Kadim şehir Gümüşhane, Osmanlı İmparatorluğu devrinde madenlerinin verimliliği nedeniyle gözde yerlerden biri olmayı başarmıştır. Lakin ulaşım, maliyet, sanayileşme vb. nedenlerle üretim durmuş ve önemini yitirmişti. Yöre halkı aç kalmamak adına göç ve gurbet kelimelerini tam anlamıyla yaşar olmuşlardı. Zaman bir kurt gibi şehri kemirmeye başlamış, en sonunda bir harabe kalıncaya kadar devam etmişti.
Gümüşhane madenlerini bu kadar önemli yapan öğelerden biri de hiç kuşkusuz yerli halkın işinin ehli olmasıydı (kazmacılar, baltacılar, taşıyıcılar(katırcılar), fırıncılar). Ustalar arazi eğiminin fazla olduğu bu bölgede kendileri için öyle güzel bir şehir inşa etmişlerdi ki, bir nedenle yolu bu şehre düşenler adeta efsunlanırdı. Sanki yerin altına kazdıkları maden odacıkları, yerin üstünde tersine yükseliyor gibiydi. Ahşap evler, camiler, kiliseler, hanlar, hamamlar, dükkânlar, çeşmeler ve daha neler neler. Her şey organik ve zarifti bu Masalsı şehirde.
Dağların sinesine yaslanarak yaşayanlara adeta ilaç gibi gelirdi Gümüşhane havası, suyu ve evleri. İşlerinden yorgun argın evlerine dönen madenciler, ustalıkla yaptıkları evlerinde ruhlarını ve bedenleri dinlendirir gün ağarmadan zinde bir şekilde uyanırlardı. Şehir o kadar ince ince nakşedilmişti ki her şey iç içe ve samimiydi. Arazi müsait değildi lakin iç içe birçok kültürün bir arada yaşamasını mümkün kılmıştı. Asırlar boyunca Türkler, Rumlar, Ermeniler ve birçok milletten insanlar bu yamaçlarda kardeşçe yaşamayı başarmışlardı.

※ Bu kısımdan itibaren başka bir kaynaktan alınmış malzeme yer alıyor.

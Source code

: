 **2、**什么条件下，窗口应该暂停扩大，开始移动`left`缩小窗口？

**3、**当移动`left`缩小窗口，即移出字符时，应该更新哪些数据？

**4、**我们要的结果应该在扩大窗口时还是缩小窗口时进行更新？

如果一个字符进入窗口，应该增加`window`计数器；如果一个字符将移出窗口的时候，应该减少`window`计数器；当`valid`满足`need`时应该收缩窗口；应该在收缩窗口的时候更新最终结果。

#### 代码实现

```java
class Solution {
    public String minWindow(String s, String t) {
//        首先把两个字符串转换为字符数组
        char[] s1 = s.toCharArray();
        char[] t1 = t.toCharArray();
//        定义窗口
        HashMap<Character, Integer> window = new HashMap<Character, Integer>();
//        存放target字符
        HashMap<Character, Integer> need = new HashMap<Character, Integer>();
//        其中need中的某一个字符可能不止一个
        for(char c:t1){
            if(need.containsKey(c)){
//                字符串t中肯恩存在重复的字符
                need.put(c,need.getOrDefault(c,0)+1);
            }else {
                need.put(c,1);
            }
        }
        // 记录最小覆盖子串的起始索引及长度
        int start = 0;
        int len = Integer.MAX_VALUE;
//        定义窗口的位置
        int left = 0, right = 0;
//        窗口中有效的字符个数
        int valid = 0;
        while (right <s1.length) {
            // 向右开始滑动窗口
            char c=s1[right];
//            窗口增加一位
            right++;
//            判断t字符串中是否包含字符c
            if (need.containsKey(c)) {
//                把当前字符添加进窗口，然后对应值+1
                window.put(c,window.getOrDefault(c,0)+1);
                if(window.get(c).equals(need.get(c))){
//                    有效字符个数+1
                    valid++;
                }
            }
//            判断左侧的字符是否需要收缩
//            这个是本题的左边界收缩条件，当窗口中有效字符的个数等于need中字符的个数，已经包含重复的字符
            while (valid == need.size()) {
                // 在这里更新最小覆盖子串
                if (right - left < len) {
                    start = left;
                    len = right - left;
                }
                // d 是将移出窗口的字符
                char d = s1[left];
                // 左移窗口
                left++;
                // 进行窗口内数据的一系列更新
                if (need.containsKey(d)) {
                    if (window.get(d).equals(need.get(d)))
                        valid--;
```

Şehirde o kadar çok detay var ki, hangisine değineceğimizi şaşırıyoruz adeta. Sizce bu kadar çalışkan halkın en çok neye ihtiyacı vardı? Belki de ilk aklımıza gelenlerden biri de el aletleri idi. Kazma, kürek, balta, balyoz, çekiç, manivela… Sabrın ve ustalığın en iyi şekilde gösterildiği Demircilik te çok önemli bir yere sahipti. En iyi demiri dövenler, en iyi ateşi harlayanlar ve su dengesiyle en sağlam sertliği verdirenler en gözde olanlardı. Düşünsenize her şeyi kas gücü ile yaptığınız o dönemlerde, size en çok yardımcı olacak sağlam ve keskin el aletleriniz değil mi? 1600’lü yıllardasınız, metrelerce aşağıda bir madene iniyorsunuz, elinizde idareten yanıp sönen bir kandil, zar zor nefes alıyorsunuz ve karşınızda bir maden cevheri. Biran an önce o cevheri kazma ile kırıp, kazıp yukarı çıkarmanız gerekiyordu. Demek ki Gümüşhane çarşısı çok çok iyi demirci ustaları ile dolu idi zamanında. Yoksa bu kadar madeni kim nasıl çıkarılabilsindi ki?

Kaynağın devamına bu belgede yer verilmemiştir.